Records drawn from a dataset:
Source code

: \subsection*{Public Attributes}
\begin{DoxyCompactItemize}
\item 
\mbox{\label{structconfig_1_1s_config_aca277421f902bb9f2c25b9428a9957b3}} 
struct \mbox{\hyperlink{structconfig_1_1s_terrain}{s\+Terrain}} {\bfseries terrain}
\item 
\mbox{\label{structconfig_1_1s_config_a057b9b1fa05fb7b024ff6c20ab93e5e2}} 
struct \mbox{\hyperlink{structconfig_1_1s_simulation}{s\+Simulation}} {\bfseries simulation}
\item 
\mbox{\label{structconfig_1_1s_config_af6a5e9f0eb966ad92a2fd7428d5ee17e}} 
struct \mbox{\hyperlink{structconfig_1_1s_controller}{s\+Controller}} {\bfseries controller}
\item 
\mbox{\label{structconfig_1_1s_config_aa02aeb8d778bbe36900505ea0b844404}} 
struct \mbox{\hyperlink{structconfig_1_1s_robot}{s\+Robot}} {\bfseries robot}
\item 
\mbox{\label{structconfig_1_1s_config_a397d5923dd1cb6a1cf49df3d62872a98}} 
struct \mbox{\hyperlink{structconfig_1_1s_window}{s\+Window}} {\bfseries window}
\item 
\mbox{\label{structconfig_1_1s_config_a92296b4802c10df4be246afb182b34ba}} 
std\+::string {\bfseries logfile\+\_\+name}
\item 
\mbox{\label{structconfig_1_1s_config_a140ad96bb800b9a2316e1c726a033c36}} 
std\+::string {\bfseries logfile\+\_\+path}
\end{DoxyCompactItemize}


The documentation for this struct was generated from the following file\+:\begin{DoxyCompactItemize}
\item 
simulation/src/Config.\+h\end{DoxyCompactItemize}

WHAT THE TASK REQUIRES: When the entries above are retyped, each line must stay exactly as it is.

EXERCISE RESULT:
Source code

: \subsection*{Public Attributes}
\begin{DoxyCompactItemize}
\item 
\mbox{\label{structconfig_1_1s_config_aca277421f902bb9f2c25b9428a9957b3}} 
struct \mbox{\hyperlink{structconfig_1_1s_terrain}{s\+Terrain}} {\bfseries terrain}
\item 
\mbox{\label{structconfig_1_1s_config_a057b9b1fa05fb7b024ff6c20ab93e5e2}} 
struct \mbox{\hyperlink{structconfig_1_1s_simulation}{s\+Simulation}} {\bfseries simulation}
\item 
\mbox{\label{structconfig_1_1s_config_af6a5e9f0eb966ad92a2fd7428d5ee17e}} 
struct \mbox{\hyperlink{structconfig_1_1s_controller}{s\+Controller}} {\bfseries controller}
\item 
\mbox{\label{structconfig_1_1s_config_aa02aeb8d778bbe36900505ea0b844404}} 
struct \mbox{\hyperlink{structconfig_1_1s_robot}{s\+Robot}} {\bfseries robot}
\item 
\mbox{\label{structconfig_1_1s_config_a397d5923dd1cb6a1cf49df3d62872a98}} 
struct \mbox{\hyperlink{structconfig_1_1s_window}{s\+Window}} {\bfseries window}
\item 
\mbox{\label{structconfig_1_1s_config_a92296b4802c10df4be246afb182b34ba}} 
std\+::string {\bfseries logfile\+\_\+name}
\item 
\mbox{\label{structconfig_1_1s_config_a140ad96bb800b9a2316e1c726a033c36}} 
std\+::string {\bfseries logfile\+\_\+path}
\end{DoxyCompactItemize}


The documentation for this struct was generated from the following file\+:\begin{DoxyCompactItemize}
\item 
simulation/src/Config.\+h\end{DoxyCompactItemize}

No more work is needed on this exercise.